4. Coaching tools – Managers will likely have developed some of these tools already so the focus is on refining their use and developing their skill in deploying them. Tools such as:
- Building rapport – creating the conditions for the other person to feel secure and open to exploring potentially challenging issues.
- Contracting – being clear and agreeing with the coachee what the process will be and what things are confidential and what are not.
- Effective listening – this is often difficult for some managers who can think that as the manager they must always have the right answer so they can be constructing the answer or response rather than actively listening.
- Questioning techniques – understanding how and when to probe and how deeply to probe.

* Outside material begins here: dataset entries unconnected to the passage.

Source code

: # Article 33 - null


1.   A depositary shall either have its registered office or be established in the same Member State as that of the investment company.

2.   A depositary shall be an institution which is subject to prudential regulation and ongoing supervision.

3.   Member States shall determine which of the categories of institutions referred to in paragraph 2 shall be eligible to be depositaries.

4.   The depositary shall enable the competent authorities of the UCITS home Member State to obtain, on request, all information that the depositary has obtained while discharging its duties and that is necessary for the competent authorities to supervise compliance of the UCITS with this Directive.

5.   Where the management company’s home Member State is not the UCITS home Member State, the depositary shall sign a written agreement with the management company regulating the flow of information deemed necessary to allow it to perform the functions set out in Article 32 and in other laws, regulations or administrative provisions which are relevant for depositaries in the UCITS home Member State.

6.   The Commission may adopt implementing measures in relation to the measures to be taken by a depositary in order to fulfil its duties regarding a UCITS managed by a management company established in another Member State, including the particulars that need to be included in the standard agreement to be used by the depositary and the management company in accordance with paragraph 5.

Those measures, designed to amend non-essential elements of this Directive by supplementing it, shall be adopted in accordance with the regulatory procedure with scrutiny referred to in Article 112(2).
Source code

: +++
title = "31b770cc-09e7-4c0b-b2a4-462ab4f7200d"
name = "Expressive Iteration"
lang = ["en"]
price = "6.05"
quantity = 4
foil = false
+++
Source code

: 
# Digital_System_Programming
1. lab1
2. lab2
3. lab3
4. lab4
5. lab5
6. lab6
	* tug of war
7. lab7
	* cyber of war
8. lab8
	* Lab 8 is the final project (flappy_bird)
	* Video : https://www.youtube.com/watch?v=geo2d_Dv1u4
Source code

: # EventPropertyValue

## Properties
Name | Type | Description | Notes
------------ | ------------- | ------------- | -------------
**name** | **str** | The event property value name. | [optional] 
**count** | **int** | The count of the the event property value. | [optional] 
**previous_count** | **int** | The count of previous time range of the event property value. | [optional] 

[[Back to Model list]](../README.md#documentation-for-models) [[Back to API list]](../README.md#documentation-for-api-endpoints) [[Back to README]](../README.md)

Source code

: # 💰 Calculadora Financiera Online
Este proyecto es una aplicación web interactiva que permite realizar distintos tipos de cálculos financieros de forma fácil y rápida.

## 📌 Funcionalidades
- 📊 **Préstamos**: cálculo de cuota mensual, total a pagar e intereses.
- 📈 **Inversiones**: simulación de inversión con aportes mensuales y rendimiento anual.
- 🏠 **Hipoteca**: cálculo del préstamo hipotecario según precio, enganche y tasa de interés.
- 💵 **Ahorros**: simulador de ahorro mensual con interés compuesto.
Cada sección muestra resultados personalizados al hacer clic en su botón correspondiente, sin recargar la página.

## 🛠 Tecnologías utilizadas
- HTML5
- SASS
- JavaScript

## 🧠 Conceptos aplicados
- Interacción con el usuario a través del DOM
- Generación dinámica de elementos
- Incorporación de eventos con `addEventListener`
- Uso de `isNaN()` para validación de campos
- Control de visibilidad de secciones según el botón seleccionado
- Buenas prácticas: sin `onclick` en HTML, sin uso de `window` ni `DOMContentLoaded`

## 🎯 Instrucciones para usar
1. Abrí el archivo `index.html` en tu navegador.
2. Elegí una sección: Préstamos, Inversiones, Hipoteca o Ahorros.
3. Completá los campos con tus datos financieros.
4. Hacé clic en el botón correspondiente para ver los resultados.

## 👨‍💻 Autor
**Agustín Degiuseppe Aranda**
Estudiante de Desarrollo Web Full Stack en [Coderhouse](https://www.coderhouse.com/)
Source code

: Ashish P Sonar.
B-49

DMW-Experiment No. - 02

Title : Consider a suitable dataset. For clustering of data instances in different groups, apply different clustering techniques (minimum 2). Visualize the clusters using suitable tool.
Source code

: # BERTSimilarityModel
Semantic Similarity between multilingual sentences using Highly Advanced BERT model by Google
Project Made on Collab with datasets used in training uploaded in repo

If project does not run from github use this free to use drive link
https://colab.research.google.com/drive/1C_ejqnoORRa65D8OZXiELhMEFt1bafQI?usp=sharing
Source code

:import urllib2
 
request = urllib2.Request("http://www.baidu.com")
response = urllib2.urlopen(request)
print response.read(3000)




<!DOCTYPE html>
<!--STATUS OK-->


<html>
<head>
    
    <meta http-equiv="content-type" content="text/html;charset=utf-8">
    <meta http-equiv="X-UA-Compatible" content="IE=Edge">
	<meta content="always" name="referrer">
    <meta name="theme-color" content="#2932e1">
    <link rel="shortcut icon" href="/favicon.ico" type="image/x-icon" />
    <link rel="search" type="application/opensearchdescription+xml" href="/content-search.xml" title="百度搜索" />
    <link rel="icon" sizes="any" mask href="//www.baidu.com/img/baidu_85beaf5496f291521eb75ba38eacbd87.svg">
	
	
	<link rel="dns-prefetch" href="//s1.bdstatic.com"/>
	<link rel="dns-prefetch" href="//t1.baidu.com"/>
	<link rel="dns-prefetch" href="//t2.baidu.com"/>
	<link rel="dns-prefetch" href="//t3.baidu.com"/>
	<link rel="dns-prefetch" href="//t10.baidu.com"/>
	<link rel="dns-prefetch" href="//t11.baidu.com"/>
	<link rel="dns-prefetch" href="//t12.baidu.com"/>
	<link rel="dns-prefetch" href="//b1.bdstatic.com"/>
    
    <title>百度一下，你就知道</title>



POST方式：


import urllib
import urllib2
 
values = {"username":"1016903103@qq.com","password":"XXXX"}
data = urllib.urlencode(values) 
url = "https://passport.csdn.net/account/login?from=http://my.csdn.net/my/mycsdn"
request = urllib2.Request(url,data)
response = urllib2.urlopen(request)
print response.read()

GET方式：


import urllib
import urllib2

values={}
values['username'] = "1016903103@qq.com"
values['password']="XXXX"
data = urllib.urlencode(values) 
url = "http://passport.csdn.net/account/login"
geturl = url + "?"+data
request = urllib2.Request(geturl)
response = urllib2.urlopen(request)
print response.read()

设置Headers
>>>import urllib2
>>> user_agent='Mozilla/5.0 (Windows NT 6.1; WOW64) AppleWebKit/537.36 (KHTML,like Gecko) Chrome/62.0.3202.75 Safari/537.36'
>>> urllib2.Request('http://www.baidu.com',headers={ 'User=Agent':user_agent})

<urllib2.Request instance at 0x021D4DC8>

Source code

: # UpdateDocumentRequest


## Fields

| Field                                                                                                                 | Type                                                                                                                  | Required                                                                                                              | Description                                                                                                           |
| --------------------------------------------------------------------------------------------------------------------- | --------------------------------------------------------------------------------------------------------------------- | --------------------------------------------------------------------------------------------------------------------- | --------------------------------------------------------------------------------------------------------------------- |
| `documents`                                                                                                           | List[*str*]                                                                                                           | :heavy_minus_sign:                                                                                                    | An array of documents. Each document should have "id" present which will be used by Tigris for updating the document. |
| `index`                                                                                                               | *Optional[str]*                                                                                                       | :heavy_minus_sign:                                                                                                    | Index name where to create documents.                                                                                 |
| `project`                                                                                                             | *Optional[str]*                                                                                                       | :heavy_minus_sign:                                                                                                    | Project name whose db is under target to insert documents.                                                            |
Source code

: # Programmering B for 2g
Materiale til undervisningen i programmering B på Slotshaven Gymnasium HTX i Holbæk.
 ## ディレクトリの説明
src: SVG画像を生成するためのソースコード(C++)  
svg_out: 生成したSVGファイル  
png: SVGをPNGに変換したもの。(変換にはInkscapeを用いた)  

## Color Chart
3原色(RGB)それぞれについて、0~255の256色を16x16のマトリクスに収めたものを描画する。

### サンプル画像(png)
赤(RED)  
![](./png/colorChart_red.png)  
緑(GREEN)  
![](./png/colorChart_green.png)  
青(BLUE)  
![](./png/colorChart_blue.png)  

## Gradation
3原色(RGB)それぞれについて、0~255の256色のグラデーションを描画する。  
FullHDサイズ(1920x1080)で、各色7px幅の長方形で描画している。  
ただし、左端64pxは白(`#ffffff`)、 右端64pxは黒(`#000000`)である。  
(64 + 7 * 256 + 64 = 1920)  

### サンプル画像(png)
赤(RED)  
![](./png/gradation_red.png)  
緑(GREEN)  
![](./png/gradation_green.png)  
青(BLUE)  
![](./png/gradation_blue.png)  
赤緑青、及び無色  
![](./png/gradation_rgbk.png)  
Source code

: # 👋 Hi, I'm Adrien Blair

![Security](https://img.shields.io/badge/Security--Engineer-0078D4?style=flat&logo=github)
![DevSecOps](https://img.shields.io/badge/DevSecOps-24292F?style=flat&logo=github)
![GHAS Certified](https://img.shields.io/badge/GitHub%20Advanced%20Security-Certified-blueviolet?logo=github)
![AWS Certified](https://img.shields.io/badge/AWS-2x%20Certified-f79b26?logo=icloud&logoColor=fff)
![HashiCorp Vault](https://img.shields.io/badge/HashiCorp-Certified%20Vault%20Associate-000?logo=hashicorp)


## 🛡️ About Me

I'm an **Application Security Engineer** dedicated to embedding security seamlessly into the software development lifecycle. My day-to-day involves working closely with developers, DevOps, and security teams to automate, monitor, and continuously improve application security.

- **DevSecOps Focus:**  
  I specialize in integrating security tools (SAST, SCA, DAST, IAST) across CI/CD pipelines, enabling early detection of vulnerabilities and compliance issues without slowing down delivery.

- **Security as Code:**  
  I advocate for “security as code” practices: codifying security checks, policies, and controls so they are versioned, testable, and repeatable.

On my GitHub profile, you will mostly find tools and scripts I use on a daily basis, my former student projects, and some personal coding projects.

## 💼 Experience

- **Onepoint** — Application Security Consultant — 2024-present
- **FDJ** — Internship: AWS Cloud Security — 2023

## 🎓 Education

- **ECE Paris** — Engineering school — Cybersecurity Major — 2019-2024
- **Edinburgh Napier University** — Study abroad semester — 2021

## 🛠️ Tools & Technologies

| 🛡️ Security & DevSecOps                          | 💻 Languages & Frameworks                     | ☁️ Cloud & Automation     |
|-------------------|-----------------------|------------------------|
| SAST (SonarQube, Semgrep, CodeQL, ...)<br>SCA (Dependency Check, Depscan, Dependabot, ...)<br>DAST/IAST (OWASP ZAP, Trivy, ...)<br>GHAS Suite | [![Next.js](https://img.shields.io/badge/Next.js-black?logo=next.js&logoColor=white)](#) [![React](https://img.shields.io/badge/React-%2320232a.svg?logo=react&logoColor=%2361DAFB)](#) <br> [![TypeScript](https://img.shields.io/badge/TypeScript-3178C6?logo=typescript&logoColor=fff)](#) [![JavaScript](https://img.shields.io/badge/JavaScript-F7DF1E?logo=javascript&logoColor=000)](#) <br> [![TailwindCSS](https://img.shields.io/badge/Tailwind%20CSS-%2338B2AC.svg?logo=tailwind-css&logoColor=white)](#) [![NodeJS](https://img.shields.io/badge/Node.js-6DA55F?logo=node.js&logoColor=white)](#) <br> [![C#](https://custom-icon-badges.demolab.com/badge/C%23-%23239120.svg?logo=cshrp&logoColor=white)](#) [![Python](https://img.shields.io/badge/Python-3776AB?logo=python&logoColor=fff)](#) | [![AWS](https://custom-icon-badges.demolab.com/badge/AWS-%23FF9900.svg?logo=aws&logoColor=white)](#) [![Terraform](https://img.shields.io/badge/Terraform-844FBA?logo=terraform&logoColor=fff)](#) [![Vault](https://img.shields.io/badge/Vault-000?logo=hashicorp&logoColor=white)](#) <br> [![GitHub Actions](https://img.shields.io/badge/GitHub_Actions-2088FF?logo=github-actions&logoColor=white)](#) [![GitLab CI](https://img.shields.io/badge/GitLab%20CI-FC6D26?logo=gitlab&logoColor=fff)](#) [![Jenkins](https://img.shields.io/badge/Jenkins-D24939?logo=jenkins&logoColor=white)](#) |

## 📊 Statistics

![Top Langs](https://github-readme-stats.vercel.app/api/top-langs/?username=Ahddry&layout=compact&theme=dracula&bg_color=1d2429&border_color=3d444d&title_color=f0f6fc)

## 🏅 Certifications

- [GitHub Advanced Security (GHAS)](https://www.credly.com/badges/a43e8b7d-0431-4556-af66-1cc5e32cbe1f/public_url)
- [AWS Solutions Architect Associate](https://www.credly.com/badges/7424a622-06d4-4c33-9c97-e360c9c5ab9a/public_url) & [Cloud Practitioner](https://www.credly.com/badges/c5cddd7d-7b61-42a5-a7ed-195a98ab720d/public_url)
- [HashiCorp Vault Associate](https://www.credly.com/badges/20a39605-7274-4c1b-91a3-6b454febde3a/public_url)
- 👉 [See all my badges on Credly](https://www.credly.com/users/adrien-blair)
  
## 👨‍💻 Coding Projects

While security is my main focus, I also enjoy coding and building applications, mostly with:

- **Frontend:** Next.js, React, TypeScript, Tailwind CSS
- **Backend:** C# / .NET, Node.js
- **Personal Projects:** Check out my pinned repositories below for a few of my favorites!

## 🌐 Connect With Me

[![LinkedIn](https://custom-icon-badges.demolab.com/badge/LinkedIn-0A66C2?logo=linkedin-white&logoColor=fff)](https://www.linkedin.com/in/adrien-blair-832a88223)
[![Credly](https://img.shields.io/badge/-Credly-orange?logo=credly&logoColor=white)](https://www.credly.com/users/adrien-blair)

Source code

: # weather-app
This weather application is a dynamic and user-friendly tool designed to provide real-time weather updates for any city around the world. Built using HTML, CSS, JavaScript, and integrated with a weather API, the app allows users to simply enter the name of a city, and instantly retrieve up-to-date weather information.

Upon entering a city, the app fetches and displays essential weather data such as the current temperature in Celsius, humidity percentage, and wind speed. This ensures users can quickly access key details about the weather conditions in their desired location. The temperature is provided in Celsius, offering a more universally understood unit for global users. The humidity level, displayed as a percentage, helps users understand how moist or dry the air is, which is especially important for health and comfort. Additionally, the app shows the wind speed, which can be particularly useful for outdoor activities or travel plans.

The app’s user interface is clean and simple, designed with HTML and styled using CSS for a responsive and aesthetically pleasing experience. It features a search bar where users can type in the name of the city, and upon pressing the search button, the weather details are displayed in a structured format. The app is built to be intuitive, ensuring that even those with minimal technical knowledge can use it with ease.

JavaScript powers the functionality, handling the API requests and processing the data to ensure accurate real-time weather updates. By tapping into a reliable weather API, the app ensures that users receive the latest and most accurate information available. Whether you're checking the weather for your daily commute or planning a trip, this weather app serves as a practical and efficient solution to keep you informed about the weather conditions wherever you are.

- Powerful questions – these are questions which are open ended and help the person think and explore the particular issue in a deep way.
5. A simple but useful coaching framework – We use the GROW model developed by Graham Alexander, Alan Fine and Sir John Whitmore. This provides a robust process that managers can quickly understand and use effectively.
Generating feedback to improve practice
In addition it can be useful for managers to benchmark how they are currently behaving as coaches. We use two approaches for generating feedback for the manager:
- Firstly, working in learning trios on live coaching exercises where each person in the trio has the opportunity to coach another on a real current issue and receive feedback. This exercise can often be an eye opener for managers in seeing and appreciating the value of coaching.
- Secondly, using an instrument we have developed called the “Coaching Mirror” ©PPI, which we use to gather and report on 180° or 360° feedback on observed coaching behaviour.
Sustaining the application
Some powerful methods that we have found for ensuring managers sustain the application of coaching in practice, once they have been mobilised and skilled through a development intervention, include:
- Promoting that they have continued regular meetings and reviews with their learning trios, or training partners, with a view to sharing and coaching each other on how well they are applying the approach and how they might overcome any obstacles to continued application.
- Having a follow up review individually and/or collectively with the external expert to review, refine and reinvigorate their practice.
- Being regularly asked by their own manager to report on how their application of coaching with their own people is going.